Expected Value of a Ratio of Log-Normal Variables

Question

Suppose $a$ and $b$ are constants (with $a\neq b$) and $X$ is a log-normal random variable, i.e. $\ln(X) \sim \mathcal N(\mu,\sigma^2)$. Suppose that

$$ \mathbb E \left[ \frac{X-a}{X-b} \right]=0.$$

Is it possible to solve for $\mu$ as an explicit function of $a$, $b$ and $\sigma^2$?

Answer 1

I think that you'd need to restrict the potential values of $b$ such that $b \le 0$ as otherwise the expectation doesn't exist.

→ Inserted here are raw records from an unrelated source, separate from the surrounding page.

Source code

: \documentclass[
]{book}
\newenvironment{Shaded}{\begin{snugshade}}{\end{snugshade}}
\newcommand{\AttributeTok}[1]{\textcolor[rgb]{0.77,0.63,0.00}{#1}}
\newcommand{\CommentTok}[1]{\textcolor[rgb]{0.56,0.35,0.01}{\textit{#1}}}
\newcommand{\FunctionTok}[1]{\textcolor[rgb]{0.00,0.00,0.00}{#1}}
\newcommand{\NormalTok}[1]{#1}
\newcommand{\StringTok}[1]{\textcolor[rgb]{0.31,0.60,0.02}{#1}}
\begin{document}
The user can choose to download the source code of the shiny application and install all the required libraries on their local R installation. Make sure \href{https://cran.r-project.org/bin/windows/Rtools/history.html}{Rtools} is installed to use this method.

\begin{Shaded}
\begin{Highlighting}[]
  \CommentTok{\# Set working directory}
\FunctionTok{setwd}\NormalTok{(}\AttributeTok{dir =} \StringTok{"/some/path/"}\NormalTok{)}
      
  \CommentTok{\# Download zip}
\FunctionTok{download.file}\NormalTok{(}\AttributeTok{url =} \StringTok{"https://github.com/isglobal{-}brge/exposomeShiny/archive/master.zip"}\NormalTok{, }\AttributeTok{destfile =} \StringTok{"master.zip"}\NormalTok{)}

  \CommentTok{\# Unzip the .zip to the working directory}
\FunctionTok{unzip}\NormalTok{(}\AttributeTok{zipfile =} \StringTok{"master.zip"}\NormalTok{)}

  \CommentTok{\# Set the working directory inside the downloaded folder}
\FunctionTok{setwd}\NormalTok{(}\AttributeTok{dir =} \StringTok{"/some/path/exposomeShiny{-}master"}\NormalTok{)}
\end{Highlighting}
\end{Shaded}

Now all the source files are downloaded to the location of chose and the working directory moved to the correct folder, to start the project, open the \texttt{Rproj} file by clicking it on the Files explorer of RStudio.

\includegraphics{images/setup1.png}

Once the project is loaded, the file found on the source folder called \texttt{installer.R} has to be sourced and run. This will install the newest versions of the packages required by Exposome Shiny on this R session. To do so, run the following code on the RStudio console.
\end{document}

And I'm not convinced that there is a closed-form solution other than for $b=0$. Here is some Mathematica code to find $\mu$ in terms of $a$ and $\sigma^2$ when $b=0$:

b = 0
expectation = Integrate[E^(-((-\[Mu] + Log[x])^2/(2 \[Sigma]^2)))/(
   Sqrt[2 \[Pi]] x \[Sigma]) (x - a)/(x - b), {x, 0, \[Infinity]}, 
  Assumptions -> {a \[Element] Reals, \[Sigma] > 0, \[Mu] \[Element] 
     Reals}]

$$1-a e^{\frac{\sigma ^2}{2}-\mu }$$

This means that

$$\mu=\log (a)+\frac{\sigma ^2}{2}$$

where $a>0$.